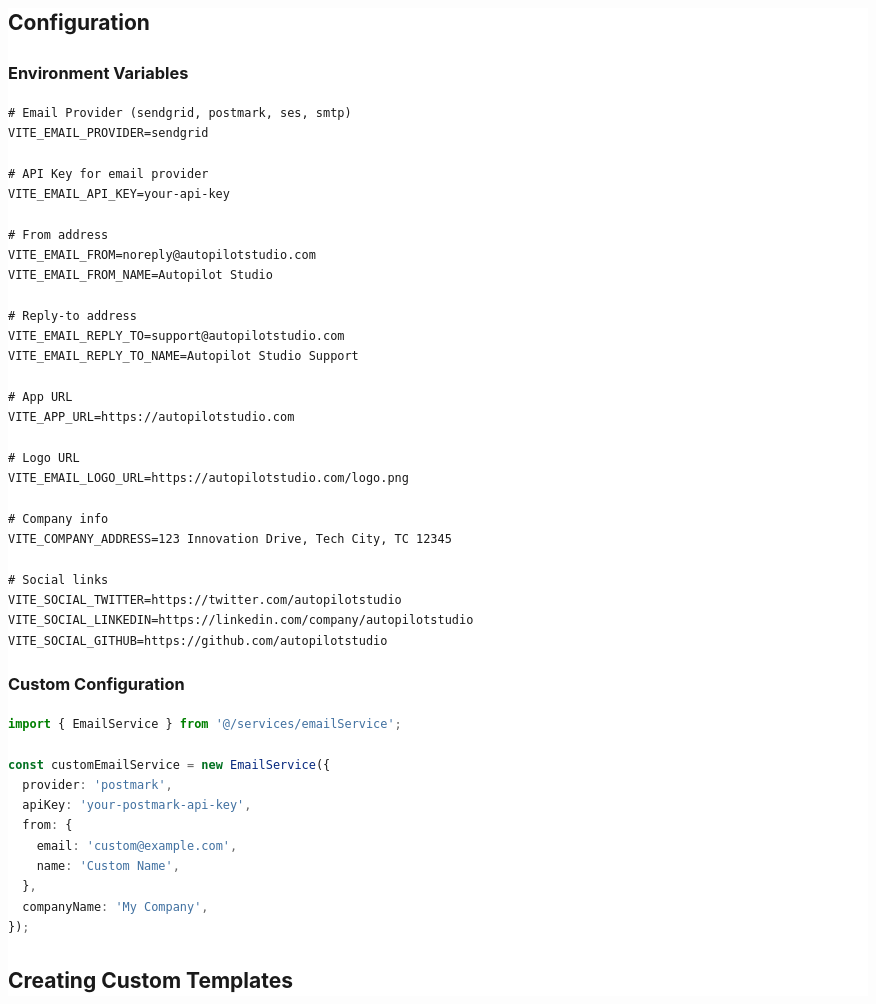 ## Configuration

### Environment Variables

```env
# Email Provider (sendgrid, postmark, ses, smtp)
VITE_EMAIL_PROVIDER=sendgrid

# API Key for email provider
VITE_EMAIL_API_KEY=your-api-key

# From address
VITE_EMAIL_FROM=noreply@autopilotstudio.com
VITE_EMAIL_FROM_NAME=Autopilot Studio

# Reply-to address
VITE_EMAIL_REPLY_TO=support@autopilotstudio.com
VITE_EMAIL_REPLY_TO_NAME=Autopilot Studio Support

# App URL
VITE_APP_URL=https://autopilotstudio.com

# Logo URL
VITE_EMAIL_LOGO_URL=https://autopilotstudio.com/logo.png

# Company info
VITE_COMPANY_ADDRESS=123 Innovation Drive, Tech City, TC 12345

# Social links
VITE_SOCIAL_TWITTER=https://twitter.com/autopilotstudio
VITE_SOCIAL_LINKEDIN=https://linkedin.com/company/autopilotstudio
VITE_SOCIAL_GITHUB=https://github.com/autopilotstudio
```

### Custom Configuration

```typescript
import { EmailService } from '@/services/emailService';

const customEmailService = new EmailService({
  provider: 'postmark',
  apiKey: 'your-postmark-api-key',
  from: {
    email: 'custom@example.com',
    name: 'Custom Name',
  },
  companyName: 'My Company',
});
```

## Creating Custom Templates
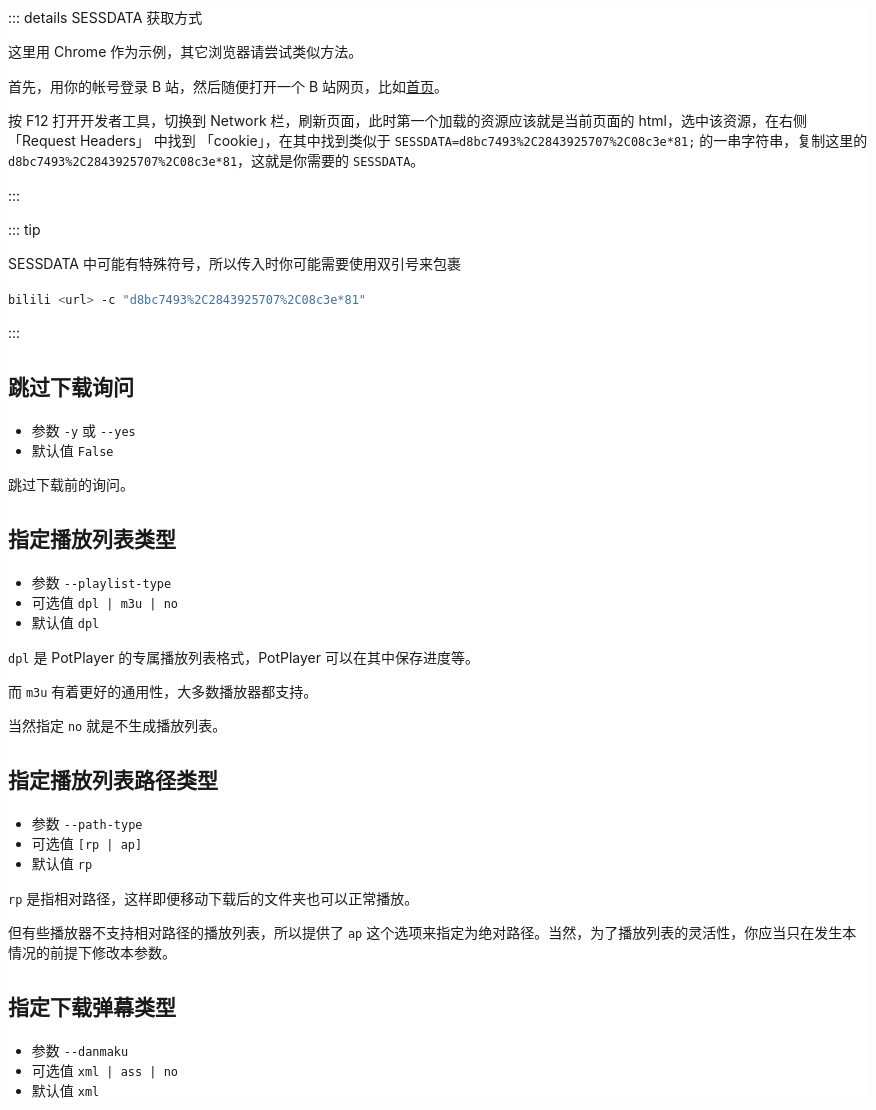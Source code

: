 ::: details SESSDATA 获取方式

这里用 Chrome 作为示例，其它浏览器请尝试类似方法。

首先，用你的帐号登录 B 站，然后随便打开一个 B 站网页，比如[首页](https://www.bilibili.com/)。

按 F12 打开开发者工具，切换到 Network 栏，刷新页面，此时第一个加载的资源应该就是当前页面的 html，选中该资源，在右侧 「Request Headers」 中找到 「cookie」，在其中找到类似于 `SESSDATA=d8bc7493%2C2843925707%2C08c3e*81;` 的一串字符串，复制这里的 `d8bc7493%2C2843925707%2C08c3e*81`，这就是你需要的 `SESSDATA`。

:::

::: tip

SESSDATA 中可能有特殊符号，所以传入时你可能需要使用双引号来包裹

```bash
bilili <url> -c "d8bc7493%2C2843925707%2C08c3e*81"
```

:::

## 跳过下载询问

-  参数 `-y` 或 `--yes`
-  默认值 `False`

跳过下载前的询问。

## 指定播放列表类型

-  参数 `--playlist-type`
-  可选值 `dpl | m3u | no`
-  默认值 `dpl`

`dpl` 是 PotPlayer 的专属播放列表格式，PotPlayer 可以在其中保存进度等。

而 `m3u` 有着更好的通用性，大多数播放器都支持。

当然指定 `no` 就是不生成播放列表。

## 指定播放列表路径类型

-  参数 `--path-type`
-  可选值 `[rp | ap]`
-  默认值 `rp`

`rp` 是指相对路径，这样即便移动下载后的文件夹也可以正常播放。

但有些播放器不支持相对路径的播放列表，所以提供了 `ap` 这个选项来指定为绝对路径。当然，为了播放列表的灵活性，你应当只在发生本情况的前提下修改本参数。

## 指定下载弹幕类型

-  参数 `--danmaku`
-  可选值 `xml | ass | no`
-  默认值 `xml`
::::
## [Work to be completed]
Search the entries for the word "autopilotstudio", then list each line that holds it.

## [Task answer]
VITE_EMAIL_FROM=noreply@autopilotstudio.com
VITE_EMAIL_REPLY_TO=support@autopilotstudio.com
VITE_APP_URL=https://autopilotstudio.com
VITE_EMAIL_LOGO_URL=https://autopilotstudio.com/logo.png
VITE_SOCIAL_TWITTER=https://twitter.com/autopilotstudio
VITE_SOCIAL_LINKEDIN=https://linkedin.com/company/autopilotstudio
VITE_SOCIAL_GITHUB=https://github.com/autopilotstudio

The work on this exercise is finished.